Станислав Куняев. “Прощай, мой безнадежный друг...” — День литературы, 1999. Январь.
Воспоминания об Анатолии Передрееве, непонятно почему оказавшиеся на полосе “Полемика”. Полемизировать с давно уже покойным другом, согласитесь, как-то странно. Да еще с другом, с которым простился при его жизни (название публикации — начало “прощального” стихотворения Куняева, где есть замечательные строчки вроде “спасать тебя — предать себя”).
Себя Куняев не предал, спасать Передреева не стал, однако, судя по этим воспоминаниям, ощущает потребность “объясниться” еще и в прозе. Рисуется сначала чуть ли не эпический образ русского доброго молодца, этакая смесь Алеши Поповича с Сергеем Есениным, поются дифирамбы его природному чутью на правду и неправду в стихах, рассказывается, как разные люди, от Смелякова до Александра Яшина, буквально влюблялись в русскую “стать” Передреева, ну и т.д. Делается все это как-то банально, по шаблону — отрабатывается “обязательная программа”. Главное же и самое трудное — объяснить читателю, отчего же автор порвал с таким замечательным поэтом и человеком. И таковое объяснение суровый Куняев дает. Не откажем себе в удовольствии процитировать: “Да не покажется то, что я сейчас скажу, смешным, но с конца шестидесятых годов я окончательно понял, что мое будущее — это борьба за Россию. (...) Я начинал чувствовать себя человеком, которому судьба предназначила именно этот путь, путь долгой жизни и тяжелой борьбы. Поэтому меня стало тяготить упоительно-сладостное, самозабвенное времяпровождение с пением Блока и Лермонтова, с чтением Есенина, а Передреев читал его как никто... Но мне все больше и больше становились нужны не просто друзья-поэты, а соратники по борьбе, не пропивающие ума и воли единомышленники, люди слова и долга, готовые к черной работе и к самопожертвованию. Я чувствовал приближение грозных времен, и образ жизни Передреева на их фоне был непозволительной роскошью”. И Куняев, разумеется, Передрееву об этом сказал, и разговор, разумеется, “закончился какой-то нелепой дракой”.

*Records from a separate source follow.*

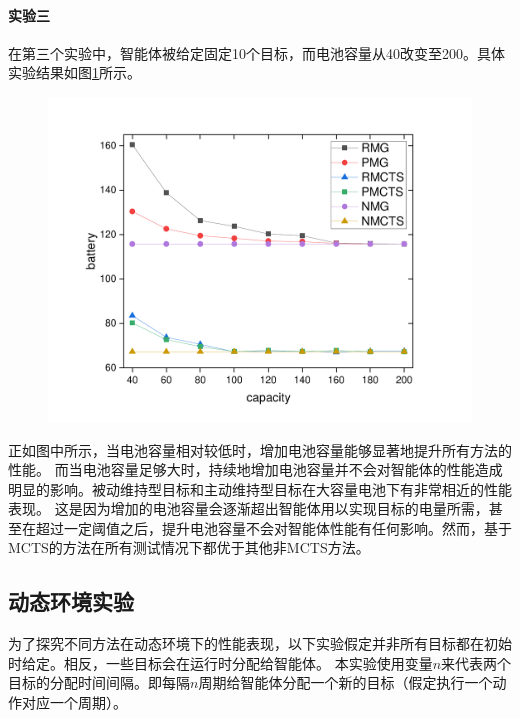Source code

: \paragraph{实验三}
在第三个实验中，智能体被给定固定10个目标，而电池容量从40改变至200。具体实验结果如图\ref{fig:static4}所示。
\begin{figure}[h!]
\centering
\includegraphics[scale=0.4]{./figs/cX_cY_fixG10}
\captionsetup{justification=centering}
\label{fig:static4}
\end{figure}

正如图中所示，当电池容量相对较低时，增加电池容量能够显著地提升所有方法的性能。
%
而当电池容量足够大时，持续地增加电池容量并不会对智能体的性能造成明显的影响。被动维持型目标和主动维持型目标在大容量电池下有非常相近的性能表现。
%
这是因为增加的电池容量会逐渐超出智能体用以实现目标的电量所需，甚至在超过一定阈值之后，提升电池容量不会对智能体性能有任何影响。然而，基于MCTS的方法在所有测试情况下都优于其他非MCTS方法。

\subsection{动态环境实验}
为了探究不同方法在动态环境下的性能表现，以下实验假定并非所有目标都在初始时给定。相反，一些目标会在运行时分配给智能体。
%
本实验使用变量$n$来代表两个目标的分配时间间隔。即每隔$n$周期给智能体分配一个新的目标（假定执行一个动作对应一个周期）。

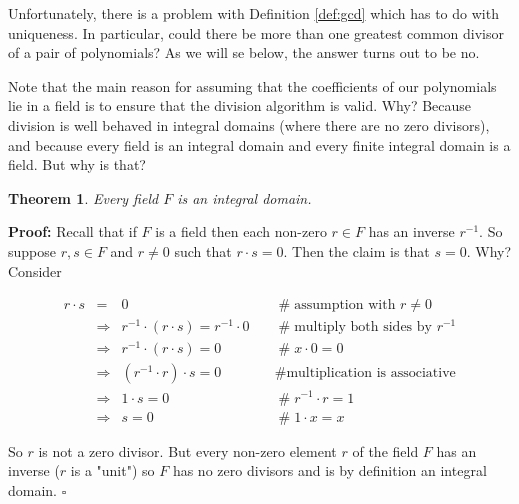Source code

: \documentclass[11pt, oneside]{article}   	%
\newtheorem{thm}{Theorem}[section]
\theoremstyle{definition}
\begin{document}
\noindent
Unfortunately, there is a problem with Definition \ref{def:gcd} which has to do with uniqueness. In particular, could there be more than one greatest common 
divisor of a pair of polynomials?  As we will se below, the answer turns out to be no.

\bigskip
\noindent
Note that the main reason for assuming that the coefficients of our polynomials lie in a field is to ensure that the division algorithm is valid. Why?
Because division is well behaved in integral domains (where there are no zero divisors), and because every field is an integral domain and every finite 
integral domain is a field. But why is that?

\begin{thm}
Every field $F$ is an integral domain.
\label{thm:integral_domain}
\end{thm}

\noindent
\textbf{Proof:} Recall that if $F$ is a field then each non-zero $r \in F$ has an inverse $r^{-1}$. 
So suppose $r,s \in F$ and $r \neq 0$ such that $r \cdot s = 0$. Then the claim is that $s = 0$.
Why? Consider


\begin{equation}
\begin{array}{rcll} 
r \cdot s 
&=& 0                                                                                &\quad  \mathrel{\#} \text{assumption with $r \neq 0$}         \\
&\Rightarrow& r^{-1} \cdot (r \cdot s) = r^{-1} \cdot 0        &\quad  \mathrel{\#} \text{multiply both sides by $r^{-1}$}    \\
&\Rightarrow&  r^{-1} \cdot (r \cdot s) =  0                        &\quad  \mathrel{\#} x \cdot 0 = 0                                          \\
&\Rightarrow&  (r^{-1} \cdot r) \cdot s =  0                        &\quad  \mathrel{\#} \text{multiplication is associative}         \\
&\Rightarrow&  1 \cdot s = 0                                             &\quad  \mathrel{\#} r^{-1} \cdot r = 1                                   \\
&\Rightarrow&  s = 0                                                         &\quad  \mathrel{\#} 1 \cdot x = x
\end{array}
\end{equation}

\bigskip
\noindent
So $r$ is not a zero divisor. But every non-zero element $r$ of the field $F$ has an inverse ($r$ is a "unit")
so $F$ has no zero divisors and is by definition an integral 
domain. $\square$
\end{document}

Словом, не Куняев предал Передреева, а Передреев предал их общее дело — “борьбу за Россию”. Как должен был поступить суровый и непреклонный рыцарь России, “насытившийся” “знанием о русской судьбе и русском человеке”, со своим ослабевшим другом? Известно, как, — повинуясь здоровым языческим традициям: падающего — толкни, как написал некогда один немец.
Вообще тема “предательства” — лейтмотив этих мемуаров Куняева. Есть там еще один “предатель” — Владимир Соколов. Причем будущее “предательство” Соколова предвидел именно Передреев: “...любя Соколова-поэта, умный и проницательный Передреев видел всю человеческую слабость его натуры, предчувствовал, что Соколов ... рано или поздно отшатнется от нас”. Что, натурально, и произошло. “Предательство” же Соколова в том состояло, что отказался поэт печататься в куняевском “Нашем современнике” “рядом с экстремистами и черносотенцами” (Шафаревичем, Беловым, Кожиновым). Замечательна реакция Куняева на эти слова Соколова: “Я был поражен: ну Шафаревич и Белов ладно, но Вадим...” Похоже, и у Шафаревича, и у Белова есть формальный повод подать на главного редактора любимого журнала в суд: они по существу признаны “экстремистами и черносотенцами”.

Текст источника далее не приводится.